It feels strange being single after a long relationship. I’m luckier than most, I suppose because I’m working pretty much seven nights a week and teaching most days. (I’m a musician) There isn’t a lot of alone time at my apartment to sit and mope – I have to work in my moping time between gigs.
Starting this new blog feels right since it is another kind of beginning. Posts aren’t flowing as easily as with The Middle Aging (the old blog) but I’m OK with that. I don’t want to force things. The posts will happen when they happen. The old blog lasted a good 5-6 years. One of the things I miss about it is when someone would view a post from several years back. Often times I would go back and reread it and it would be a good insight into the past. Hopefully one day I’ll be looking back this blog’s past posts as well.
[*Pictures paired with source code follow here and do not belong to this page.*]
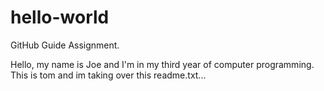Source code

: # hello-world
GitHub Guide Assignment.

Hello, my name is Joe and I'm in my third year of computer programming. 
This is tom and im taking over this readme.txt...
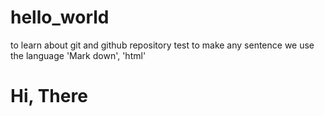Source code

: # hello_world
to learn about git and github repository
test to make any sentence
we use the language 'Mark down', 'html'
<h1> Hi, There </h1>
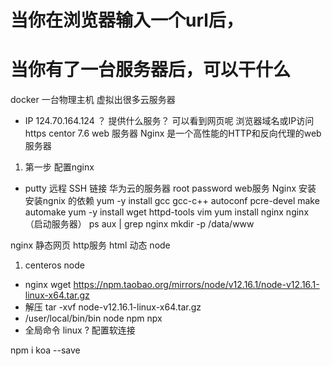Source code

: # 当你在浏览器输入一个url后，
# 当你有了一台服务器后，可以干什么
  docker 一台物理主机 虚拟出很多云服务器
  - IP
    124.70.164.124 ？ 提供什么服务？ 可以看到网页呢
    浏览器域名或IP访问 https
    centor 7.6 web 服务器
    Nginx 是一个高性能的HTTP和反向代理的web服务器

  1. 第一步 配置nginx
  - putty 远程 SSH 链接 华为云的服务器
    root password
    web服务 Nginx 安装
    安装ngnix 的依赖
     yum -y install gcc  gcc-c++ autoconf pcre-devel make automake
     yum -y install wget httpd-tools vim
     yum install nginx
       nginx（启动服务器）
     ps aux | grep nginx
     mkdir -p /data/www

nginx 静态网页 http服务 html
动态 node   

1. centeros node
  - nginx wget https://npm.taobao.org/mirrors/node/v12.16.1/node-v12.16.1-linux-x64.tar.gz
  - 解压 tar -xvf node-v12.16.1-linux-x64.tar.gz
  - /user/local/bin/bin node npm npx
  - 全局命令 linux ? 配置软连接

  npm i koa --save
I broke up with Mina twice, or rather she broke up with me twice. I don’t break up easily – my wife had to kick me out the door. Even though deep down I knew our marriage was dead I was stuck in a kind of relationship inertia and I couldn’t or wouldn’t make the first move. Our breaking up felt right and now my ex-wife and I are good friends and we see each other all the time. (we have three children, two of whom are grown)
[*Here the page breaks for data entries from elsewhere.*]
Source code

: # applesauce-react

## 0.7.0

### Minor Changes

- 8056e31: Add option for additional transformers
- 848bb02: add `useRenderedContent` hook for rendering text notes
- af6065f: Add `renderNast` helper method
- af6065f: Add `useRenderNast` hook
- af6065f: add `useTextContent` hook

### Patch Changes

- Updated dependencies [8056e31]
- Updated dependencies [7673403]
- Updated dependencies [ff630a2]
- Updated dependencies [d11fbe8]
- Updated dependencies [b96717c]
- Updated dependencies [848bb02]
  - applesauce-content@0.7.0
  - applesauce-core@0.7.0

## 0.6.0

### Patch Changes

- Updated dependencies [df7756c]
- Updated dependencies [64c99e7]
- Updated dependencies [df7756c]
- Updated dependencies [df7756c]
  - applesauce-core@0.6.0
I don’t think Mina and I will ever be just friends — there is too much sexual energy between us, as well as emotionally deep feelings. I try to envision a scenario in which we someday get back together, but I don’t think she will be able to forgive my sleeping with Careen. At least for a long time. She’s beautiful and smart and there is no reason she can’t meet a more stable guy than me. That is if she wants to.
I have not seen Careen since the encounter that broke Mina and I up. It’s true I’ve been super-busy but I just can’t bring myself to pursue her as a girlfriend or even a fuck-buddy. She’s very pretty and sexy so that’s not the issue. It’s just that we don’t have the chemistry and I’m the feeling the need to simplify even if it means being lonely for a little while.
The thing is, it’s not clear that Careen is all that interested in me. After all, she hasn’t texted either. It’s possible she thinks of me as a diversion and is quite happy to let things be or see me on occasion. Or…she really is into me and now she’s mad at me for not texting. I hope it’s situation A!